▸ Task statement: Copy all entries verbatim and keep any pictures out of the copy.

··· Available data ···

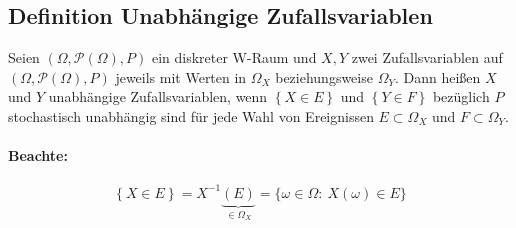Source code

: \documentclass[12pt,a4paper]{article}
\begin{document}
	\subsection{Definition Unabhängige Zufallsvariablen}
	Seien $(\Omega,\mathcal{P}(\Omega),P)$ ein diskreter W-Raum und $X,Y$ zwei Zufallsvariablen auf $(\Omega,\mathcal{P}(\Omega),P)$ jeweils mit Werten in $\Omega_X$ beziehungsweise $\Omega_Y$. Dann heißen $X$ und $Y$ unabhängige Zufallsvariablen, wenn $\left\{X\in E\right\}$ und $\left\{Y\in F\right\}$ bezüglich $P$ stochastisch unabhängig sind für jede Wahl von Ereignissen $E\subset\Omega_X$ und $F\subset\Omega_Y$.
	\paragraph{Beachte:}
	$$\left\{X\in E\right\}=X^{-1}\underbrace{\left(E\right)}_{\in\Omega_X}=\{\omega\in\Omega:\: X(\omega)\in E\}$$  
	
	
		 	
 	
 	
 	
 	
 	
 	
 	
 	
 	
 	
 	
 	
 	
 	
 	
 	
 	
\end{document}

···

▸ Result for this task:
Source code

: \documentclass[12pt,a4paper]{article}
\begin{document}
	\subsection{Definition Unabhängige Zufallsvariablen}
	Seien $(\Omega,\mathcal{P}(\Omega),P)$ ein diskreter W-Raum und $X,Y$ zwei Zufallsvariablen auf $(\Omega,\mathcal{P}(\Omega),P)$ jeweils mit Werten in $\Omega_X$ beziehungsweise $\Omega_Y$. Dann heißen $X$ und $Y$ unabhängige Zufallsvariablen, wenn $\left\{X\in E\right\}$ und $\left\{Y\in F\right\}$ bezüglich $P$ stochastisch unabhängig sind für jede Wahl von Ereignissen $E\subset\Omega_X$ und $F\subset\Omega_Y$.
	\paragraph{Beachte:}
	$$\left\{X\in E\right\}=X^{-1}\underbrace{\left(E\right)}_{\in\Omega_X}=\{\omega\in\Omega:\: X(\omega)\in E\}$$  
	
	
		 	
 	
 	
 	
 	
 	
 	
 	
 	
 	
 	
 	
 	
 	
 	
 	
 	
 	
\end{document}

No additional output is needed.